Oxygen Transport in a Three-Dimensional Microvascular Network Incorporated with Early Tumour Growth and Preexisting Vessel Cooption: Numerical Simulation Study

1School of Biological Science and Medical Engineering, Southeast University, Nanjing 210096, China
2Shanghai Pulmonary Hospital, Tongji University, Shanghai 200433, China
3School of Naval Architecture, Ocean and Civil Engineering, Shanghai Jiaotong University, Shanghai 200240, China

Received 5 October 2014; Revised 17 November 2014; Accepted 17 November 2014

Academic Editor: Weibo Cai

Copyright © 2015 Yan Cai et al. This is an open access article distributed under the Creative Commons Attribution License, which permits unrestricted use, distribution, and reproduction in any medium, provided the original work is properly cited.

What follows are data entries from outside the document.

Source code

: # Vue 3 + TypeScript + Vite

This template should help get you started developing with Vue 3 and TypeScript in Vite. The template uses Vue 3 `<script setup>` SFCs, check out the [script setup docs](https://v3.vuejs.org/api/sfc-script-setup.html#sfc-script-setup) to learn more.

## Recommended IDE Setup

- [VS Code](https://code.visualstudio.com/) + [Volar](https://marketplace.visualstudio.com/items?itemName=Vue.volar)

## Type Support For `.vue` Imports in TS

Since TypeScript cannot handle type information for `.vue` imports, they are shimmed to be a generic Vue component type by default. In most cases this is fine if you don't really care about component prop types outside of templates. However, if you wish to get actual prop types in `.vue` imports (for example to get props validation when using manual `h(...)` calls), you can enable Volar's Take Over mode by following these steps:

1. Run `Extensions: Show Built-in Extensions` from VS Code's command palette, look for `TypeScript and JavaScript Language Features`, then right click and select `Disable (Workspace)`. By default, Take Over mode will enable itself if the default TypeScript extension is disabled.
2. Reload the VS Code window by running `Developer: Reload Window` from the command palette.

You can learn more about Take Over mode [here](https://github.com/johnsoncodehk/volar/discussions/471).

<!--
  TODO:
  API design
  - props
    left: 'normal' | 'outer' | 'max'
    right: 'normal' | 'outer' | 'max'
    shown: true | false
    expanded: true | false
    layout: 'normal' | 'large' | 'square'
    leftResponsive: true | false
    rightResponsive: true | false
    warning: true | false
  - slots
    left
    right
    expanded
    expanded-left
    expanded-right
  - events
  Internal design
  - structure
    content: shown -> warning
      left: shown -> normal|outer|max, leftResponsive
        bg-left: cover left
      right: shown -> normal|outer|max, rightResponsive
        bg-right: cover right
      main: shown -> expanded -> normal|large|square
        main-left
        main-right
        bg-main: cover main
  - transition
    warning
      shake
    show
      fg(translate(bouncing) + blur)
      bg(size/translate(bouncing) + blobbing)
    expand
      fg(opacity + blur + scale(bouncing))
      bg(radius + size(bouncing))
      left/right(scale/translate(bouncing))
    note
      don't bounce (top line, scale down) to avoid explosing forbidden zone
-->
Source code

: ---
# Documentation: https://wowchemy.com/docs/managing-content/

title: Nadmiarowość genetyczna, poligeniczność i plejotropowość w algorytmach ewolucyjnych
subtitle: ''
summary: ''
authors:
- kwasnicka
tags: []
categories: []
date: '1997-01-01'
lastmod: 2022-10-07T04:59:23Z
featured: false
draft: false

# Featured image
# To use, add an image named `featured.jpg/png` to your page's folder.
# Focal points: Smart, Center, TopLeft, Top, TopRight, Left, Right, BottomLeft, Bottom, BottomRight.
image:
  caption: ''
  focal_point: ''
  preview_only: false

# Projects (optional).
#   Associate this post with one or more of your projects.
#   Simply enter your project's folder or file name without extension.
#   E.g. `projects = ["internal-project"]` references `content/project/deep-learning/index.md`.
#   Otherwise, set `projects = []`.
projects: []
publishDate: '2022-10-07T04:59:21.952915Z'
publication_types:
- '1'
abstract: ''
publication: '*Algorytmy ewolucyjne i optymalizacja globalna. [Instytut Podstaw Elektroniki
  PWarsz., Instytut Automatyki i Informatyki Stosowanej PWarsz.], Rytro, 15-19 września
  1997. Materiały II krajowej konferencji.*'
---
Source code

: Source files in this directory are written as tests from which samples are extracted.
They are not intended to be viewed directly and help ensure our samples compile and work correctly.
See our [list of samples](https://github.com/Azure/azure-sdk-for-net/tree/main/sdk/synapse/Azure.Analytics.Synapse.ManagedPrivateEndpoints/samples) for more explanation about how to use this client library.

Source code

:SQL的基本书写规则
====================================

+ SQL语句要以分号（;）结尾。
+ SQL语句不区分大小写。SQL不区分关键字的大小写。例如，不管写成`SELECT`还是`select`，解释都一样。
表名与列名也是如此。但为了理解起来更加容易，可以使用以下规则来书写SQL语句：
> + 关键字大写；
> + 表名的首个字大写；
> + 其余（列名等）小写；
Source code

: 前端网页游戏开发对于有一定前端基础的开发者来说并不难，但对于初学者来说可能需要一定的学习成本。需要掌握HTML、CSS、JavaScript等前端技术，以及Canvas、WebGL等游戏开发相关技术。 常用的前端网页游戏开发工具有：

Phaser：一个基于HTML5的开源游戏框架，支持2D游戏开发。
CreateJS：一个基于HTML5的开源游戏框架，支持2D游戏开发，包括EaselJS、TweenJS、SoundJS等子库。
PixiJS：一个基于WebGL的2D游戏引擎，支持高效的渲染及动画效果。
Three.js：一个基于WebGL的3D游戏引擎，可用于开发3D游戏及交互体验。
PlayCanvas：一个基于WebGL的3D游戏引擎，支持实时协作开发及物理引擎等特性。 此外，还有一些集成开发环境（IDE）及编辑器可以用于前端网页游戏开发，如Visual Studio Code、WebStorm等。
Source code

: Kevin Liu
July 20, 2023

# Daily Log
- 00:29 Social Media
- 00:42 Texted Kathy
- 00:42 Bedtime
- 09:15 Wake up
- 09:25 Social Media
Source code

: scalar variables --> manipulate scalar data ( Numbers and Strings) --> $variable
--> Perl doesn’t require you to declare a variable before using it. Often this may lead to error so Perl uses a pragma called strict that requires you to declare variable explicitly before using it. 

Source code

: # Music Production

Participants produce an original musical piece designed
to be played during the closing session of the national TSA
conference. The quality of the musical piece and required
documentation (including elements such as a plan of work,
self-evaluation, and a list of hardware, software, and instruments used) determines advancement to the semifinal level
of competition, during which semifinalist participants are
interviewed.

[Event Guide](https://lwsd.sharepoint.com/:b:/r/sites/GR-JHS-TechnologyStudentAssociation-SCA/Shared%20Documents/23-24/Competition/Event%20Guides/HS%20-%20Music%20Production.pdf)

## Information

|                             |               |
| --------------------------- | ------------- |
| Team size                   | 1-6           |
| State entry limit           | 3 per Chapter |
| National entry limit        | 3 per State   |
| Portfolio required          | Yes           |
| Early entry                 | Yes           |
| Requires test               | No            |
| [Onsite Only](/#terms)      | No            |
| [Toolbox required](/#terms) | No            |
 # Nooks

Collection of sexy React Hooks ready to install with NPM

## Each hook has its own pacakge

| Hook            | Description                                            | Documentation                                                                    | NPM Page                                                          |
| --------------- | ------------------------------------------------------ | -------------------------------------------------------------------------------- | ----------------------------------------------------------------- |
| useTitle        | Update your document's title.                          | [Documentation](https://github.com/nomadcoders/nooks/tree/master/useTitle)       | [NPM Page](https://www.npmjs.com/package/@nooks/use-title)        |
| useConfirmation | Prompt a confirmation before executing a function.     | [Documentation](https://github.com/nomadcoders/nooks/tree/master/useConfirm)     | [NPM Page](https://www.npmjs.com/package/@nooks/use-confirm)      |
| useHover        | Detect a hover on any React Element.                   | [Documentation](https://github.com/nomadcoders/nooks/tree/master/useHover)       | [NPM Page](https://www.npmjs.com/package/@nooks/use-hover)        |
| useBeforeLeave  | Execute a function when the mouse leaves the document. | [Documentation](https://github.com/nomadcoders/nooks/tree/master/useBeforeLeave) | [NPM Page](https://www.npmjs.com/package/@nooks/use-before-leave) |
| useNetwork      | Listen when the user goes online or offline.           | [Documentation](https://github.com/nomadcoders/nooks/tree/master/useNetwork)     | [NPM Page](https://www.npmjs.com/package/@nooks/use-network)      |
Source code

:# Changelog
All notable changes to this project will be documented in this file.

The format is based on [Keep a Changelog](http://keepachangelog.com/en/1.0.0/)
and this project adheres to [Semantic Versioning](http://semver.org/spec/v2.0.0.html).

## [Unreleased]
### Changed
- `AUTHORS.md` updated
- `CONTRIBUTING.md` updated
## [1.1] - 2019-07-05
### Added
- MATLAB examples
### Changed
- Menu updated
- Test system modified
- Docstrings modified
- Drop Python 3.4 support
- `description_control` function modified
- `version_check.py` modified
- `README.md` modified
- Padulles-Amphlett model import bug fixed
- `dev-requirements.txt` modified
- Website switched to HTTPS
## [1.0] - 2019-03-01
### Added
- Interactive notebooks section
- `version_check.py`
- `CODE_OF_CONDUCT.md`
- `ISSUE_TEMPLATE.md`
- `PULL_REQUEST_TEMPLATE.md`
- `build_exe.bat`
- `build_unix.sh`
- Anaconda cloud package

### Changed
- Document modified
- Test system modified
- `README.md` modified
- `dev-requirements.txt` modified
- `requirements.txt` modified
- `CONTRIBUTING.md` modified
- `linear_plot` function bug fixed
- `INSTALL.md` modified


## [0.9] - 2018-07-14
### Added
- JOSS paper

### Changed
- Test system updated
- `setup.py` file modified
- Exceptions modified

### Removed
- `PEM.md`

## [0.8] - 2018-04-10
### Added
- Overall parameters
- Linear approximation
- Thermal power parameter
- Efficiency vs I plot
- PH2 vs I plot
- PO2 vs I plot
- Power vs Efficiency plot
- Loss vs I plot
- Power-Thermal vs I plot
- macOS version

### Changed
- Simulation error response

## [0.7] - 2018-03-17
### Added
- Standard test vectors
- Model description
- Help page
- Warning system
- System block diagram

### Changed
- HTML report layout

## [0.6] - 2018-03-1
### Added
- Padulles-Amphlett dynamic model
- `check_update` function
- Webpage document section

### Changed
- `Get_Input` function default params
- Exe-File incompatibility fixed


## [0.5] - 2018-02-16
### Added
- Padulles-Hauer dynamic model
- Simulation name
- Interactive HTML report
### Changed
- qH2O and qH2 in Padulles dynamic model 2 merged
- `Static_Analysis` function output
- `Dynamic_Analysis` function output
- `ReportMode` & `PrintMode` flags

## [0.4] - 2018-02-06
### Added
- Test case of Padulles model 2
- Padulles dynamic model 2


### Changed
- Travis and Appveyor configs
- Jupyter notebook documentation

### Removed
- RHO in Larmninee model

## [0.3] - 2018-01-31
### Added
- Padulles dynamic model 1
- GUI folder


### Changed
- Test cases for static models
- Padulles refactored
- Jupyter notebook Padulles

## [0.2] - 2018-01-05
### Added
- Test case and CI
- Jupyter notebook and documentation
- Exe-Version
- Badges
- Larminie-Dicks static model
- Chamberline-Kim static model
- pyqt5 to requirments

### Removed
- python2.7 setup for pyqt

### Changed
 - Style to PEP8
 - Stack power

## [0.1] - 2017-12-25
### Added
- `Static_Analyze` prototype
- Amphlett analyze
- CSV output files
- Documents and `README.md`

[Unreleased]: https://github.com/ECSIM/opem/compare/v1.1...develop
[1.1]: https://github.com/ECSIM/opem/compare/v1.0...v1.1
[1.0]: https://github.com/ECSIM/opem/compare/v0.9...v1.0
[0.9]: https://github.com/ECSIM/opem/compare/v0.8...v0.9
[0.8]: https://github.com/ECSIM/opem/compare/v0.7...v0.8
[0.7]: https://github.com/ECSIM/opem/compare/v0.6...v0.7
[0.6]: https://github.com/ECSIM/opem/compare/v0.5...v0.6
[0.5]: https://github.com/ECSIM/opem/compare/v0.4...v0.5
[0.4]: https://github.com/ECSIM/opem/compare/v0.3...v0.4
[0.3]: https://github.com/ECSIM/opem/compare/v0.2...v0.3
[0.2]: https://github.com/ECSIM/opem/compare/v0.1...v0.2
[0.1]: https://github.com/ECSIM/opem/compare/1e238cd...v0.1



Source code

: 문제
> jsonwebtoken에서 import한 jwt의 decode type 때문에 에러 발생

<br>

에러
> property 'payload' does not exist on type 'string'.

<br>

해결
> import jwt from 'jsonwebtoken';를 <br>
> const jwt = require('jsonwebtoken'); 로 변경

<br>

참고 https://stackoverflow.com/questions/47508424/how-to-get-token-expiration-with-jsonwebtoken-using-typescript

We propose a dynamic mathematical model of tissue oxygen transport by a preexisting three-dimensional microvascular network which provides nutrients for an in situ cancer at the very early stage of primary microtumour growth. The expanding tumour consumes oxygen during its invasion to the surrounding tissues and cooption of host vessels. The preexisting vessel cooption, remodelling and collapse are modelled by the changes of haemodynamic conditions due to the growing tumour. A detailed computational model of oxygen transport in tumour tissue is developed by considering (a) the time-varying oxygen advection diffusion equation within the microvessel segments, (b) the oxygen flux across the vessel walls, and (c) the oxygen diffusion and consumption within the tumour and surrounding healthy tissue. The results show the oxygen concentration distribution at different time points of early tumour growth. In addition, the influence of preexisting vessel density on the oxygen transport has been discussed. The proposed model not only provides a quantitative approach for investigating the interactions between tumour growth and oxygen delivery, but also is extendable to model other molecules or chemotherapeutic drug transport in the future study.